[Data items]
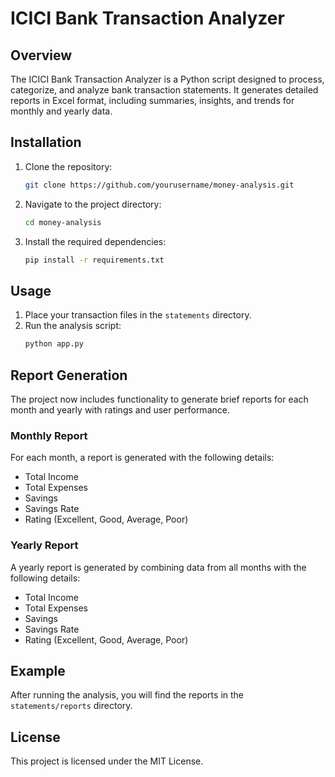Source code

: # ICICI Bank Transaction Analyzer

## Overview
The ICICI Bank Transaction Analyzer is a Python script designed to process, categorize, and analyze bank transaction statements. It generates detailed reports in Excel format, including summaries, insights, and trends for monthly and yearly data.

## Installation

1. Clone the repository:
    ```sh
    git clone https://github.com/yourusername/money-analysis.git
    ```
2. Navigate to the project directory:
    ```sh
    cd money-analysis
    ```
3. Install the required dependencies:
    ```sh
    pip install -r requirements.txt
    ```

## Usage

1. Place your transaction files in the `statements` directory.
2. Run the analysis script:
    ```sh
    python app.py
    ```

## Report Generation

The project now includes functionality to generate brief reports for each month and yearly with ratings and user performance.

### Monthly Report

For each month, a report is generated with the following details:
- Total Income
- Total Expenses
- Savings
- Savings Rate
- Rating (Excellent, Good, Average, Poor)

### Yearly Report

A yearly report is generated by combining data from all months with the following details:
- Total Income
- Total Expenses
- Savings
- Savings Rate
- Rating (Excellent, Good, Average, Poor)

## Example

After running the analysis, you will find the reports in the `statements/reports` directory.

## License

This project is licensed under the MIT License.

Exercise brief:
Pull every line with the string "ICICI" from the data above.

Answer for this exercise:
: # ICICI Bank Transaction Analyzer
The ICICI Bank Transaction Analyzer is a Python script designed to process, categorize, and analyze bank transaction statements. It generates detailed reports in Excel format, including summaries, insights, and trends for monthly and yearly data.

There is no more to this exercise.